# blown strut



## sentra_hilo (Apr 23, 2003)

a while back i was driving about 35mph and i hit a sidewalk. someone was on my side of the road so i swerved. well now i hear a thumping when i drive over bumps. is my strut blown?


----------



## azkicker0027 (May 31, 2002)

well, is the wheel bent?? is the wheel still centered in the wheel well? is the lower control arm bent?? does the car pull?? and what else?? oh yeah, also check for underbody damage.


----------



## sentra_hilo (Apr 23, 2003)

no i havent noticed any of those. i just want to know if i need to order another strut.


----------



## Wont Be Beat (Sep 20, 2002)

If that corner bounces around over bumps, then it is blown. Are the struts gas or oil filled?


----------



## sentra_hilo (Apr 23, 2003)

no i dont think it bounces. i have no idea if they are gas or oil filled.


----------



## Wont Be Beat (Sep 20, 2002)

Are they stock? If they are stock, they probebly gas filled.

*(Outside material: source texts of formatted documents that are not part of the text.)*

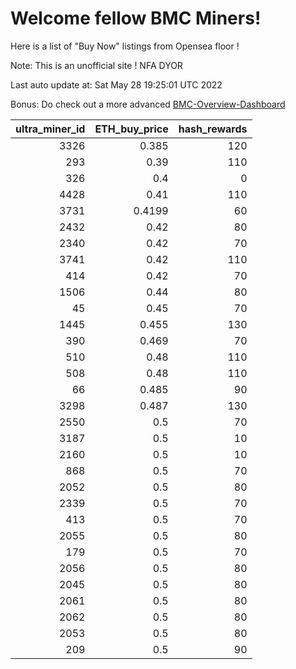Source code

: # Welcome fellow BMC Miners!
Here is a list of "Buy Now" listings from Opensea floor !

Note: This is an unofficial site ! NFA DYOR

Last auto update at: Sat May 28 19:25:01 UTC 2022

Bonus: Do check out a more advanced [BMC-Overview-Dashboard](https://dune.com/defifunk/BMC-Overview-Dashboard)


|   ultra_miner_id |   ETH_buy_price |   hash_rewards |
|-----------------:|----------------:|---------------:|
|             3326 |          0.385  |            120 |
|              293 |          0.39   |            110 |
|              326 |          0.4    |              0 |
|             4428 |          0.41   |            110 |
|             3731 |          0.4199 |             60 |
|             2432 |          0.42   |             80 |
|             2340 |          0.42   |             70 |
|             3741 |          0.42   |            110 |
|              414 |          0.42   |             70 |
|             1506 |          0.44   |             80 |
|               45 |          0.45   |             70 |
|             1445 |          0.455  |            130 |
|              390 |          0.469  |             70 |
|              510 |          0.48   |            110 |
|              508 |          0.48   |            110 |
|               66 |          0.485  |             90 |
|             3298 |          0.487  |            130 |
|             2550 |          0.5    |             70 |
|             3187 |          0.5    |             10 |
|             2160 |          0.5    |             10 |
|              868 |          0.5    |             70 |
|             2052 |          0.5    |             80 |
|             2339 |          0.5    |             70 |
|              413 |          0.5    |             70 |
|             2055 |          0.5    |             80 |
|              179 |          0.5    |             70 |
|             2056 |          0.5    |             80 |
|             2045 |          0.5    |             80 |
|             2061 |          0.5    |             80 |
|             2062 |          0.5    |             80 |
|             2053 |          0.5    |             80 |
|              209 |          0.5    |             90 |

If they dont bounce, your ok. The problem is probebly something else.


----------



## sentra_hilo (Apr 23, 2003)

ok thanks. i dont know what that thud sound could be though. its kinda irritating sometimes.


----------



## azkicker0027 (May 31, 2002)

hitting a sidewalk at 35 at the wrong angle ought to break something, or do something noticeable.


----------